**TASK DESCRIPTION:**
Find the word "Технологии" in the records and copy every line where it occurs.

** EXERCISE MATERIAL follows **

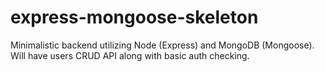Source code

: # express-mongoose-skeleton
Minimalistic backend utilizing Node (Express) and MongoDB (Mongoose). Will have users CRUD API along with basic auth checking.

** End of EXERCISE MATERIAL **
** EXERCISE MATERIAL follows **

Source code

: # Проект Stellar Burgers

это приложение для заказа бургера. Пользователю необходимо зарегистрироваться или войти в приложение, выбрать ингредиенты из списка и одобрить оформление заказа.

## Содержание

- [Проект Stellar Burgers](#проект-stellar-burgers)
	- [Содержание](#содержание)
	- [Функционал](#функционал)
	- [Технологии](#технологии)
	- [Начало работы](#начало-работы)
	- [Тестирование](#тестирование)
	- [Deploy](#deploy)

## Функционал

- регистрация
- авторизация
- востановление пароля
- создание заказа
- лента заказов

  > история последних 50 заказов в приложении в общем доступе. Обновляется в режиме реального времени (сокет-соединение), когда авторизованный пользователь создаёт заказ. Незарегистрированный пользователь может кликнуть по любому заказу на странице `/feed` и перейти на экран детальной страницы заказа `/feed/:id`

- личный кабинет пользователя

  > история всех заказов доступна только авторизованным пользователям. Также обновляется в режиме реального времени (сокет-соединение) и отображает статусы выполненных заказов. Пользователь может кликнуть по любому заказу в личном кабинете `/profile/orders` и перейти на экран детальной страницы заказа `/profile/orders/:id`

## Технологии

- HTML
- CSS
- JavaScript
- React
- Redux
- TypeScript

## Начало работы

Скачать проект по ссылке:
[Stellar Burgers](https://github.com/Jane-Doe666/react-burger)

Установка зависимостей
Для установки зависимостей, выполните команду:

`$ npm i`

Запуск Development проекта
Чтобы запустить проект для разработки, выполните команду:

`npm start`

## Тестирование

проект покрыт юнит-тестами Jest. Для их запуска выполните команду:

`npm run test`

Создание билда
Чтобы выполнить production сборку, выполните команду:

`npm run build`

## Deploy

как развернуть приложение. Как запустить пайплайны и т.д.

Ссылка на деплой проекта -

** End of EXERCISE MATERIAL **
** EXERCISE MATERIAL follows **

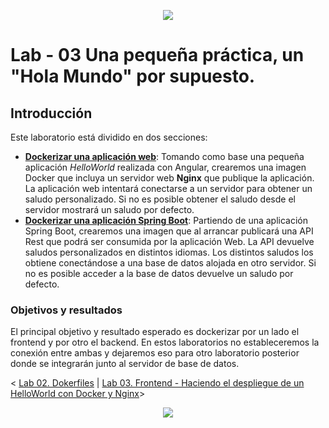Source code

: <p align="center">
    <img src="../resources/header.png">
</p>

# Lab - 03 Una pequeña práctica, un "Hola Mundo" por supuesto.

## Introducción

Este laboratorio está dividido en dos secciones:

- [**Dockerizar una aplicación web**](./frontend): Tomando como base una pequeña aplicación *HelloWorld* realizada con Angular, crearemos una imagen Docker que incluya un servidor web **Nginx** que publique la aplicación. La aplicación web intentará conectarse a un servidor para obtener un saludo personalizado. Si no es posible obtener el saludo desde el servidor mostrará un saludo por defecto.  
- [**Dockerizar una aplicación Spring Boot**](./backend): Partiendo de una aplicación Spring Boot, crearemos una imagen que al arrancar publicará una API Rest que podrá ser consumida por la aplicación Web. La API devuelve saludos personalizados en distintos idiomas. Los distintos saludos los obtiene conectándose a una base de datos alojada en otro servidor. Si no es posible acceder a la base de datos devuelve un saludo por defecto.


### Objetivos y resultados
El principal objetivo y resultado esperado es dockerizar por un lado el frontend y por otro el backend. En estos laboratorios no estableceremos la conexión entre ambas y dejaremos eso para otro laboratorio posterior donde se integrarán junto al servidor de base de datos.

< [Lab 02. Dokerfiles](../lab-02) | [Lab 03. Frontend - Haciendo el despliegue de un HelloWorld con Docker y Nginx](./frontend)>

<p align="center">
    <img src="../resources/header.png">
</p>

** End of EXERCISE MATERIAL **

**EXERCISE RESULT:**
	- [Технологии](#технологии)
## Технологии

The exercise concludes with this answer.